Beyond his cricketing ability, Brian was known for his warm and welcoming personality. He was not just a player but a mentor, a friend, and a leader.
Sadly, Brian passed away in 2023, but his legacy will live on through the memories of those who had the privilege of knowing him, the countless young cricketers he inspired, and the thriving Tickhill Cricket Club that now stands as a testament to his dedication and passion for cricket.
Hall of Fame rules
Purpose of the Hall of Fame
1.1 The over-riding purpose of the Hall of Fame will be to recognise those people who have by their outstanding service had a significantly positive influence on the Yorkshire South Premier League and/or the clubs in its’ membership.
Administration of the Hall of Fame
2.1 The Hall of Fame will be administered by the Executive Board (LEB) of the Yorkshire Cricket Southern Premier League (YCSPL).
2.2 Nominations from clubs, the umpires’ association and the LEB will be sought on an annual basis.
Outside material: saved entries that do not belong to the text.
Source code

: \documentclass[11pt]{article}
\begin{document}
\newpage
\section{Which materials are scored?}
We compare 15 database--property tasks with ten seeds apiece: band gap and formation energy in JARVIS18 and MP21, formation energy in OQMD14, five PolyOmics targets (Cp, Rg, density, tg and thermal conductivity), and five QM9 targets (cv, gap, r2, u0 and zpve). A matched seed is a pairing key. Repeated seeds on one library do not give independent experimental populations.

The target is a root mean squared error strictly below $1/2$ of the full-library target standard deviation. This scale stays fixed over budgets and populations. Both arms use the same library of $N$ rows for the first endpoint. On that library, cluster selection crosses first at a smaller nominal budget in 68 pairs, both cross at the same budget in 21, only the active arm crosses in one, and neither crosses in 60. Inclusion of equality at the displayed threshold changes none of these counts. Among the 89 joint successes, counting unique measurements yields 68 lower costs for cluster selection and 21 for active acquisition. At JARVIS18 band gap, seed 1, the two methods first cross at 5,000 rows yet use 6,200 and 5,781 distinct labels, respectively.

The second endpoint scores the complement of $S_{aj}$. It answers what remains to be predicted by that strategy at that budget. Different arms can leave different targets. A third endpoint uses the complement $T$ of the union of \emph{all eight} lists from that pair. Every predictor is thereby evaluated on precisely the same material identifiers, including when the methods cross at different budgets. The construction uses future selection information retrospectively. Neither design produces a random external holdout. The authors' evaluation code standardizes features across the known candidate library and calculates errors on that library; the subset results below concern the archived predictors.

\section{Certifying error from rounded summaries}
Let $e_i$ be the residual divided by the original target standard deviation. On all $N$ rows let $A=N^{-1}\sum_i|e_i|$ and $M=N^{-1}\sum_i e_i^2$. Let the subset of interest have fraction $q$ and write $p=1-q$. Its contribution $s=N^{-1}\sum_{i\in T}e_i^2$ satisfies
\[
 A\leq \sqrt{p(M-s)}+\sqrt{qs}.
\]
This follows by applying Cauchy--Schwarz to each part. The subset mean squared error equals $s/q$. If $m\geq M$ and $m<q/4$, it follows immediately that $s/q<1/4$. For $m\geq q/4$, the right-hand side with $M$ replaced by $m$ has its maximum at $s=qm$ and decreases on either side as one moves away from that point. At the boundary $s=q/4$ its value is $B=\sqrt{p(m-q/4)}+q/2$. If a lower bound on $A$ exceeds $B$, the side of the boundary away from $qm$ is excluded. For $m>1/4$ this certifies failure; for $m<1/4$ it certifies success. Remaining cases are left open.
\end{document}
The LEB will consider the nominations against the criteria detailed in section 3 below, and will make recommendations for induction into the Hall of Fame each year.
2.3 The LEB must at all times work within these rules.
Hall of Fame selection criteria
3.1 Hall of Fame inductees may be current or past players, coaches, officials, or workers at club or league level.
3.2 Inductees must be primarily associated with the league or clubs in membership of the league at the time of either their nomination or their retirement from active service.
3.3 The LEB will take into account the overall contribution of nominees to cricket in general, but especially to the YCSPL, the former Yorkshire County Premier League, YSPL, SYSCL and the Central Yorkshire Cricket League, and/or clubs playing within those leagues.
3.4 Qualities that will be considered in assessing nominations for the Hall of Fame will be:
Dedication: the overwhelming part of a career being dedicated to a single club or organisation.
Achievement: exceptional achievement as a player, coach, official or worker.
Long service: a career in the game of cricket spanning 25 years or more.
Respect: people respected due to their personal qualities such as Integrity, sportsmanship and willingness to help others.
Versatility: people who have shown that they are able and willing to take on different roles and duties for the good of their club or organisation.
3.5 Successful nominees will have demonstrated at least three of the qualities detailed above.
3.6 The LEB will ratify for induction a maximum of six nominations in one year. There will be no minimum requirement for numbers of inductees in any year.
Induction into the Hall of Fame
4.1 Inductions will take place at the YCSPL presentation dinner each year.
4.2 Each inductee will be presented with a momento and a framed certificate to confirm their induction.
4.3 A photograph and short summary of the career of each inductee will be published in a dedicated page on the YCSPL website
Duration of induction
5.1 Once inducted into the Hall of Fame, an inductee will remain there indefinitely.
5.2 The LEB will, exceptionally, have the discretion to remove an inductee from the Hall of Fame in the event of there coming to light any conduct that brings the inductee into disrepute.